With dawn Soutan’s mood improved. He rummaged through his gear and brought out a small rectangle of some substance that looked like blue quartz. When Arkazo asked him about it, he showed it round.

‘This is a signal imp,’ Soutan said. ‘Once I charge it in the sunlight, it will send a message to Jezro, telling him we’re nearly there.’

Arkazo’s eyes widened. When Soutan handed him the imp, he held it up, studied it, stroked it with a forefinger as if it were a pet animal.

‘We’re nearly there?’ Warkannan said.

‘Oh yes. A day’s ride – a long day, unfortunately, since we haven’t come on the main roads.
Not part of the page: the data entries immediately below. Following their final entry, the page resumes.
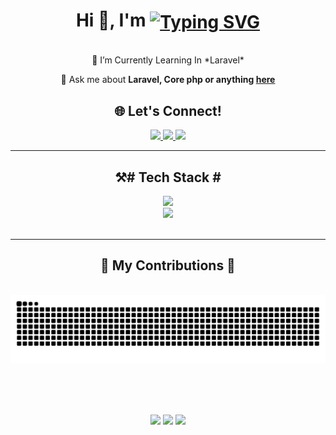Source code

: <h1 align="center">Hi 👋, I'm 
<a href="https://git.io/typing-svg"><img src="https://readme-typing-svg.demolab.com?font=font=Poppins&weight=500&size=30&pause=1000&vCenter=true&random=false&width=350&height=30&lines=Chhatrodiya+Mayur;Web+Developer" alt="Typing SVG" align="center"/></a>
</h1>

<br/>

<div align="center">
 🌱 I’m Currently Learning In *Laravel*
 
💬 Ask me about **Laravel, Core php or anything [here](https://github.com/Chhatrodiyamayur/Chhatrodiyamayur/issues)**

 </div>
 
<div align="center">
  <h2 align="center">🌐 Let's Connect!</h2>
   <a href="http://mayurahir.22web.org" target="_blank">
     <img src="https://img.shields.io/badge/Portfolio-FF5722?style=for-the-badge&logo=todoist&logoColor=white" target="_blank"/>
  </a>

  <a href="https://www.linkedin.com/in/chhatrodiyamayur798" target="_blank">
    <img src="https://img.shields.io/badge/LinkedIn-0077B5?style=for-the-badge&logo=linkedin&logoColor=white" target="_blank"/>
  </a>
  
  <a href="mailto:chhatrodiyamayur798@gmail.com">
    <img src="https://img.shields.io/badge/Gmail-333333?style=for-the-badge&logo=gmail&logoColor=red"/>
  </a>
 
</div>

 <hr/>
 <h2 align="center">⚒️# Tech Stack #</h2>
<div align="center">
      <img src="https://skillicons.dev/icons?i=php,laravel,html,css,javascript,jquery,mysql" /><br>
    <img src="https://skillicons.dev/icons?i=bootstrap,figma,vscode,postman,github,"/>
</div>

<br/>
<hr/>

<div align="center">
  <h2>🐍 My Contributions 🐍</h2>
  <br>
  <img alt="snake eating my contributions" src="https://raw.githubusercontent.com/Chhatrodiyamayur/Chhatrodiyamayur/output/github-contribution-grid-snake.svg" />
  
  <br/><br/><br/>
</div>

<p align="center">
  <img src="https://github-readme-stats.vercel.app/api?username=Chhatrodiyamayur&theme=dark&hide_border=false&include_all_commits=true&count_private=true">
 
  <img src="https://github-readme-streak-stats.herokuapp.com/?user=Chhatrodiyamayur&theme=dark&hide_border=false">
  
  <img src="https://github-readme-stats.vercel.app/api/top-langs/?username=Chhatrodiyamayur&theme=dark&hide_border=false&include_all_commits=true&count_private=true&layout=compact">
 
</p>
I’m trying to decide if we should wait till nightfall to move out. Let me scan, and then we’ll know more.’

As the dawn blossomed, Soutan spent a long time out in the sun with his various devices as if he’d forgotten his fears of the spirit rider. Warkannan and Arkazo fed the horses the last of the grain and watered them at a rivulet behind the abandoned barn.
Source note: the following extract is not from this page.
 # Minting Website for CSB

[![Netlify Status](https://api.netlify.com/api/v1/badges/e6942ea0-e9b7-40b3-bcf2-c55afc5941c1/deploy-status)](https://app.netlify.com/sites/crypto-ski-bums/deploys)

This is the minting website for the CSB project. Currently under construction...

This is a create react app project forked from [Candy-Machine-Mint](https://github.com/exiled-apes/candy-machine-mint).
‘I suppose Soutan knows what he’s doing,’ Warkannan said.

‘Of course he does.’

A certain calm faith in Arkazo’s voice caught Warkannan’s attention, but he had no idea what to make of it. It’s the machines he likes, he thought. Power from the sun and all that sort of thing. During their long ride, Soutan had been flooding Arkazo with so much information about the Settlers and their mechanical trinkets that Warkannan had simply stopped listening. Soutan’s lectures did keep up Arkazo’s morale; for that, he was grateful.